Пример 1. Использование подмасок, за которыми следует цифра

<?php $string = "April 15, 2003"; $pattern = "/(\w+) (\d+), (\d+)/i"; $replacement = "\${1}1,\$3"; echo preg_replace($pattern, $replacement, $string); ?>
Результатом работы этого примера будет:
April1,2003

Если во время выполнения функции были обнаружены совпадения с шаблоном, будет возвращено измененное значение subject, в противном случае будет возвращен исходный текст subject.

Первые три параметра функции preg_replace() могут быть одномерными массивами. В случае, если массив использует ключи, при обработке массива они будут взяты в том порядке, в котором они расположены в массиве. Указание ключей в массиве для pattern и replacement не является обязательным. Если вы все же решили использовать индексы, для сопоставления шаблонов и строк, участвующих в замене, используйте функцию ksort() для каждого из массивов.

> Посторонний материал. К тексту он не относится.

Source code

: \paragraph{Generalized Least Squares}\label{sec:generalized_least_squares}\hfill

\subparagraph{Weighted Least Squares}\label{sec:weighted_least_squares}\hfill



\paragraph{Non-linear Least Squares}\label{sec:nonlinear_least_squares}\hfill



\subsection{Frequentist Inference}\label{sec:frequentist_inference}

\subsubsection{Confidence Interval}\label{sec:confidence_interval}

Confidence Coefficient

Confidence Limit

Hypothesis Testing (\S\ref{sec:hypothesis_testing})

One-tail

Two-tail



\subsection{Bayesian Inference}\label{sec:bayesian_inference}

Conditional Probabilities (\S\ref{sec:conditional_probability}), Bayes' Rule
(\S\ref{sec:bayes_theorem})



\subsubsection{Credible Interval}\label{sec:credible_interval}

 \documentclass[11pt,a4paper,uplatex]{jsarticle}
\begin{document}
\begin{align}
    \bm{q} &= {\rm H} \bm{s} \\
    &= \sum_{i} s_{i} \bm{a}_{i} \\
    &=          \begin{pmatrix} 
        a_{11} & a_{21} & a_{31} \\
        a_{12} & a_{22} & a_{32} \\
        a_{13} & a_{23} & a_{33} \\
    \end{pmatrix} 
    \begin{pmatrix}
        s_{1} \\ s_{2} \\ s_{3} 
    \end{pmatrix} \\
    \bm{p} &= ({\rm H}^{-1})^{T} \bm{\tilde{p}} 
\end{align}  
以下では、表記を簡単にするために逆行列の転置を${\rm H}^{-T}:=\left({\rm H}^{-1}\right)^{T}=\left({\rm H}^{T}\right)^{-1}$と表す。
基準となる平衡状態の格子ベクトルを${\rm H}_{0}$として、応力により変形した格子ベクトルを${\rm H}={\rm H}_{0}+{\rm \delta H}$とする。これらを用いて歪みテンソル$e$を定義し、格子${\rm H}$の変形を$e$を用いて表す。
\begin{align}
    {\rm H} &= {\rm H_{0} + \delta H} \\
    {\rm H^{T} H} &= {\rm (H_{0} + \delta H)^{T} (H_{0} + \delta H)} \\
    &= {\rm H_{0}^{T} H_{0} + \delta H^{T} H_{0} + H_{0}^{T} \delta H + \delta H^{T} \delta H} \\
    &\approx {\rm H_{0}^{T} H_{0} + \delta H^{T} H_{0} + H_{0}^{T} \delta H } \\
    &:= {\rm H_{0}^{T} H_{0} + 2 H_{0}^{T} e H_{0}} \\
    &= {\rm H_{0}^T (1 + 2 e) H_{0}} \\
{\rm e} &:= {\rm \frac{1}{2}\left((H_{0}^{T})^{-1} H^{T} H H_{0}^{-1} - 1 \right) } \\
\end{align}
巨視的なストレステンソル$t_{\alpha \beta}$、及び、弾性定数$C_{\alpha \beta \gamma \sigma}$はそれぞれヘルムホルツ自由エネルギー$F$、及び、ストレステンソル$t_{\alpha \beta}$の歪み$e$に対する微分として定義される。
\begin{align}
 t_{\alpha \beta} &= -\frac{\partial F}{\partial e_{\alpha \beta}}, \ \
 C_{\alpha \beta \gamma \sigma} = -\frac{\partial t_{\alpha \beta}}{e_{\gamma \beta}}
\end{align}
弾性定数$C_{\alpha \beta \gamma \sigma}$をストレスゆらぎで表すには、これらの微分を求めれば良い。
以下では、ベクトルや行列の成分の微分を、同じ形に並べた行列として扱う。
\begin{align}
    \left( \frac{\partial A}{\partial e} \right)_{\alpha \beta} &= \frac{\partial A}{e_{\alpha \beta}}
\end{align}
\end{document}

Пример 2. Использование массивов с числовыми индексами в качестве аргументов функции preg_replace()

<?php $string = "The quick brown fox jumped over the lazy dog."; $patterns[0] = "/quick/"; $patterns[1] = "/brown/"; $patterns[2] = "/fox/"; $replacements[2] = "bear"; $replacements[1] = "black"; $replacements[0] = "slow"; echo preg_replace($patterns, $replacements, $string); ?>
Результат:
The bear black slow jumped over the lazy dog.
Используя ksort(), получаем желаемый результат:

<?php ksort($patterns); ksort($replacements); echo preg_replace($patterns, $replacements, $string); ?>
Результат:
The slow black bear jumped over the lazy dog.

В случае, если параметр subject является массивом, поиск и замена по шаблону производятся для каждого из его элементов. Возвращаемый результат также будет массивом.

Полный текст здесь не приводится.